Die Bedeutung einer Reisewarnung im Reiserecht

In Teilen der „arabischen Welt“ findet ein Umbruch statt, der in seinen Folgen derzeit von niemandem wirklich eingeschätzt werden kann. Viele der davon betroffenen Staaten sind klassische Urlaubsregionen und daher haben die dramatischen Ereignisse auch reiserechtliche Probleme aufgezeigt, wenn auch keine neuen.

Die Reiseunternehmen standen vor der schwierigen Entscheidung, ob sie die Reisen nach Tunesien und Ägypten wegen höherer Gewalt kündigen und die dort schon urlaubenden Reisenden zurückholen sollten. Aus auf der Hand liegenden Gründen zögerten sie, zumal offensichtlich  auch viele Reisende reisen oder im Urlaubsgebiet bleiben wollten („Was kümmert mich die Revolution, solange ich hier ungestört in einem 5-Sterne Hotel urlauben kann“?). Lange Zeit erklärten die meisten Reiseunternehmen, was schon bei zahlreichen vorangegangenen Naturkatastrophen und bei terroristischen Anschlägen im Urlaubsland fast gebetsmühlenartig verlautbart wird: „Höhere Gewalt“ liegt nicht vor, weil das Auswärtige Amt keine Reisewarnung erlassen hat.“ Nach meiner Meinung ist das ein „Rechtsmärchen“, das sich allein deswegen verfestigt hat, weil es immer wieder erzählt wird.

Das Abstellen auf die „Kategorie“ der Erklärung des Auswärtigen Amtes hilft nicht weiter.

Zum einem, weil dessen Einstufungen (noch Sicherheitshinweis oder schon Reisewarnung?) auch durch wirtschaftliche und politische Rücksichtnahmen geprägt sind und damit nicht selten auch „Politik gemacht“ wird. So hatte das Auswärtige Amt  – anders als Österreich und Luxemburg – lange Zeit „nur“ einen „Sicherheitshinweis“ gegeben, aber keine „Reisewarnung“ ausgesprochen. Erst Tage später wurde dann – bei unveränderter Gefahrenlage – doch auch eine „Reisewarnung“ ausgesprochen.
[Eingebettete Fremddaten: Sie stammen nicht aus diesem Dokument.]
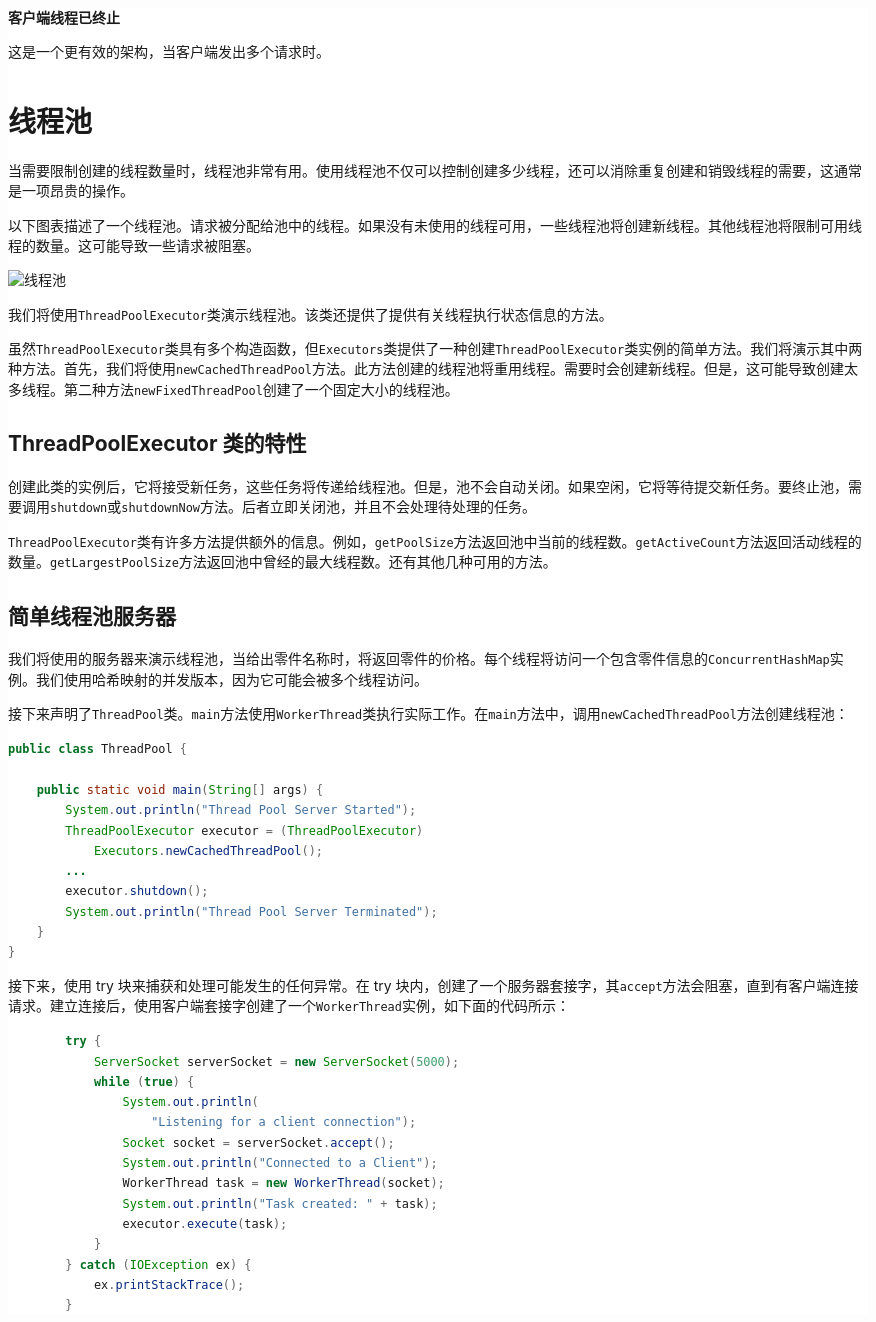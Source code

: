 **客户端线程已终止**

这是一个更有效的架构，当客户端发出多个请求时。

# 线程池

当需要限制创建的线程数量时，线程池非常有用。使用线程池不仅可以控制创建多少线程，还可以消除重复创建和销毁线程的需要，这通常是一项昂贵的操作。

以下图表描述了一个线程池。请求被分配给池中的线程。如果没有未使用的线程可用，一些线程池将创建新线程。其他线程池将限制可用线程的数量。这可能导致一些请求被阻塞。

![线程池](https://github.com/OpenDocCN/freelearn-java-zh/raw/master/docs/lrn-net-prog-java/img/B04915_07_03.jpg)

我们将使用`ThreadPoolExecutor`类演示线程池。该类还提供了提供有关线程执行状态信息的方法。

虽然`ThreadPoolExecutor`类具有多个构造函数，但`Executors`类提供了一种创建`ThreadPoolExecutor`类实例的简单方法。我们将演示其中两种方法。首先，我们将使用`newCachedThreadPool`方法。此方法创建的线程池将重用线程。需要时会创建新线程。但是，这可能导致创建太多线程。第二种方法`newFixedThreadPool`创建了一个固定大小的线程池。

## ThreadPoolExecutor 类的特性

创建此类的实例后，它将接受新任务，这些任务将传递给线程池。但是，池不会自动关闭。如果空闲，它将等待提交新任务。要终止池，需要调用`shutdown`或`shutdownNow`方法。后者立即关闭池，并且不会处理待处理的任务。

`ThreadPoolExecutor`类有许多方法提供额外的信息。例如，`getPoolSize`方法返回池中当前的线程数。`getActiveCount`方法返回活动线程的数量。`getLargestPoolSize`方法返回池中曾经的最大线程数。还有其他几种可用的方法。

## 简单线程池服务器

我们将使用的服务器来演示线程池，当给出零件名称时，将返回零件的价格。每个线程将访问一个包含零件信息的`ConcurrentHashMap`实例。我们使用哈希映射的并发版本，因为它可能会被多个线程访问。

接下来声明了`ThreadPool`类。`main`方法使用`WorkerThread`类执行实际工作。在`main`方法中，调用`newCachedThreadPool`方法创建线程池：

```java
public class ThreadPool {

    public static void main(String[] args) {
        System.out.println("Thread Pool Server Started");
        ThreadPoolExecutor executor = (ThreadPoolExecutor) 
            Executors.newCachedThreadPool();
        ...
        executor.shutdown();
        System.out.println("Thread Pool Server Terminated");
    }
}
```

接下来，使用 try 块来捕获和处理可能发生的任何异常。在 try 块内，创建了一个服务器套接字，其`accept`方法会阻塞，直到有客户端连接请求。建立连接后，使用客户端套接字创建了一个`WorkerThread`实例，如下面的代码所示：

```java
        try {
            ServerSocket serverSocket = new ServerSocket(5000);
            while (true) {
                System.out.println(
                    "Listening for a client connection");
                Socket socket = serverSocket.accept();
                System.out.println("Connected to a Client");
                WorkerThread task = new WorkerThread(socket);
                System.out.println("Task created: " + task);
                executor.execute(task);
            }
        } catch (IOException ex) {
            ex.printStackTrace();
        }
```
Zum anderen kann m.E. bei genauer Betrachtung nicht trennscharf zwischen einem Sicherheitshinweis und einer Reisewarnung unterschieden werden. „Reisewarnungen“ enthalten einen dringenden Appell des Auswärtigen Amts, Reisen in ein Land oder in eine Region eines Landes zu unterlassen. Sie werden nur dann ausgesprochen, „wenn aufgrund einer akuten Gefahr für Leib und Leben vor Reisen in ein Land oder in eine bestimmte Region eines Landes gewarnt werden muss“ (so das Auswärtige Amt auf seiner Website). Aber auch „Sicherheitshinweise“ machen auf besondere Risiken für Reisende und im Ausland lebende Deutsche aufmerksam. Sie raten in der Regel von nicht unbedingt erforderlichen oder allen Reisen ab. Da stellt sich die Frage: Ist ein solcher Sicherheitshinweis nicht eher eine „abgeschwächte Reisewarnung“? Ich meine ja und deswegen müssen solche diplomatischen Spitzfindigkeiten einen Juristen unbeeindruckt lassen.

Lesen Sie mal die Erklärungen des Auswärtigen Amtes im Internet! Dort heißt es „Reise- und Sicherheitshinweise sowie Reisewarnungen beruhen auf den zum angegebenen Zeitpunkt dem Auswärtigen Amt verfügbaren und als vertrauenswürdig eingeschätzten Informationen. Eine Gewähr für die Richtigkeit und Vollständigkeit sowie eine Haftung für eventuell eintretende Schäden kann nicht übernommen werden.“ Und: „Gefahrenlagen sind oft unübersichtlich und können sich rasch ändern. Die Entscheidung über die Durchführung einer Reise liegt allein in Ihrer Verantwortung. Diese kann Ihnen vom Auswärtigen Amt nicht abgenommen werden.“ Schon diese Hinweise machen deutlich, dass die Beurteilung eines Sachverhaltes als „höhere Gewalt“ nicht vom Vorliegen einer „echten“ Reisewarnung abhängig gemacht werden kann.

Fazit: Die Frage, ob ein Fall „höhere Gewalt“ vorliegt, muss also vom Reisenden wie vom Reiseveranstalter allein anhand der Kriterien des § 651f BGB im Lichte seriöser Medienberichte bestimmt werden, nicht aber anhand der Einschätzungen des Auswärtigen Amtes. Dessen Bewertungen einer Lage sind allenfalls ein Indiz für das Vorliegen höherer Gewalt.